* Your objective
An exact transcription of the records is required, minus any images.

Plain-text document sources
────────────────────

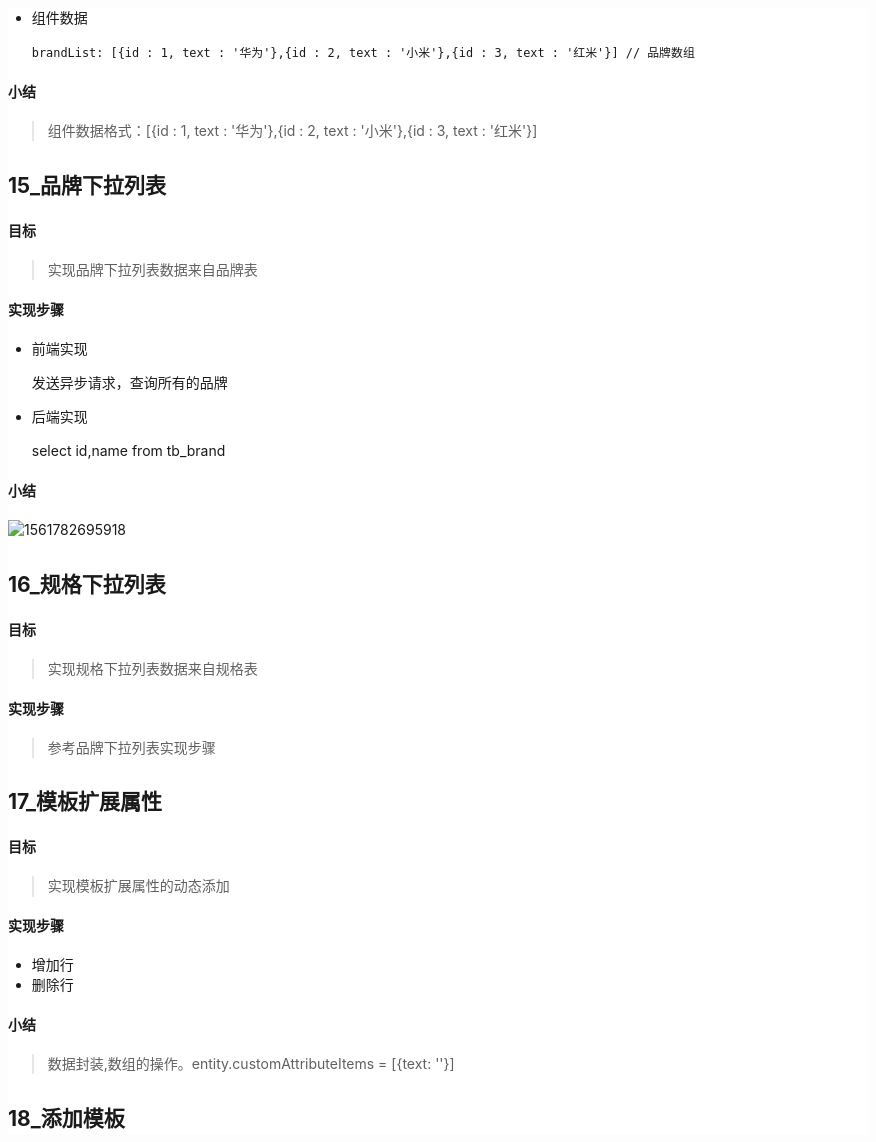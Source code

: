 - 组件数据

  ```
  brandList: [{id : 1, text : '华为'},{id : 2, text : '小米'},{id : 3, text : '红米'}] // 品牌数组
  ```

#### 小结

> 组件数据格式：[{id : 1, text : '华为'},{id : 2, text : '小米'},{id : 3, text : '红米'}]

## 15_品牌下拉列表

#### 目标

> 实现品牌下拉列表数据来自品牌表

#### 实现步骤

- 前端实现

    发送异步请求，查询所有的品牌

- 后端实现

   select id,name from tb_brand

#### 小结

![1561782695918](assets/1561782695918.png)

## 16_规格下拉列表

#### 目标

> 实现规格下拉列表数据来自规格表

#### 实现步骤

> 参考品牌下拉列表实现步骤

## 17_模板扩展属性

#### 目标

> 实现模板扩展属性的动态添加

#### 实现步骤

- 增加行
- 删除行

#### 小结

> 数据封装,数组的操作。entity.customAttributeItems = [{text: ''}]

## 18_添加模板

────────────────────

* Exercise response
Source code

: - 组件数据

  ```
  brandList: [{id : 1, text : '华为'},{id : 2, text : '小米'},{id : 3, text : '红米'}] // 品牌数组
  ```

#### 小结

> 组件数据格式：[{id : 1, text : '华为'},{id : 2, text : '小米'},{id : 3, text : '红米'}]

## 15_品牌下拉列表

#### 目标

> 实现品牌下拉列表数据来自品牌表

#### 实现步骤

- 前端实现

    发送异步请求，查询所有的品牌

- 后端实现

   select id,name from tb_brand

#### 小结

![1561782695918](assets/1561782695918.png)

## 16_规格下拉列表

#### 目标

> 实现规格下拉列表数据来自规格表

#### 实现步骤

> 参考品牌下拉列表实现步骤

## 17_模板扩展属性

#### 目标

> 实现模板扩展属性的动态添加

#### 实现步骤

- 增加行
- 删除行

#### 小结

> 数据封装,数组的操作。entity.customAttributeItems = [{text: ''}]

## 18_添加模板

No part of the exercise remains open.